Resignations of CEOs and MDs are becoming more common than retirement in both the private sector and in state-run companies
An chief executive officer (CEO) or a managing director (MD) in India occupies the position for less than four years, which is lower than the global average of five years.
The head of a BSE 500 company stays in the role for an average of 3.5 years, according to an analysis by Mint. A global study by PwC showed that from 2004-2018, the average tenure of a CEO was five years.
Mint analysed companies that have been part of the BSE 500 at least once in the past ten years. The sample included 324 CEOs and MDs who have exited these companies since 2011, as per data provided by CMIE.
The analysis did not include chairpersons since their role could be non-executive.
"CEOs have longer tenures in mature markets but a tenure of around four years in an emerging market such as India isn't unusual," the business daily quoted Anshul Lodha of recruitment firm Michael Page as saying.
On an average, the tenure of CEOs/MDs has increased over the past few years, the report said.

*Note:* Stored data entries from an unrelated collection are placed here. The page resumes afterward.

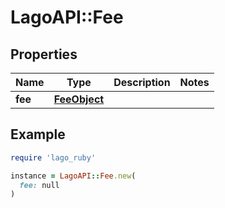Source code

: # LagoAPI::Fee

## Properties

| Name | Type | Description | Notes |
| ---- | ---- | ----------- | ----- |
| **fee** | [**FeeObject**](FeeObject.md) |  |  |

## Example

```ruby
require 'lago_ruby'

instance = LagoAPI::Fee.new(
  fee: null
)
```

In construction and real estate, for instance, the average tenure was less than three years from 2011-15, but that more than doubled to nearly seven years during the 2016-20 period.
"With policy changes such as GST and incoming foreign players, we are seeing consolidation in operations and improved corporate structures being put in place, leading to longer tenures," Prashant Thakur, head of research at Anarock told the publication.
There was barely any difference between the average tenures of men (3.6 years) and women (3.5 years) CEOs, Mint reported. However, the 10 longest-serving CEOs and MDs in the sample were all men.
According to the report, resignations are becoming increasingly common in both the private sector and in state-run companies.Out of the sample, 83 percent CEOs and MDs in the private sector resigned between 2016 and 2020, while the rest chose retirement. In the public sector, 73 percent resigned, while 27 percent retired.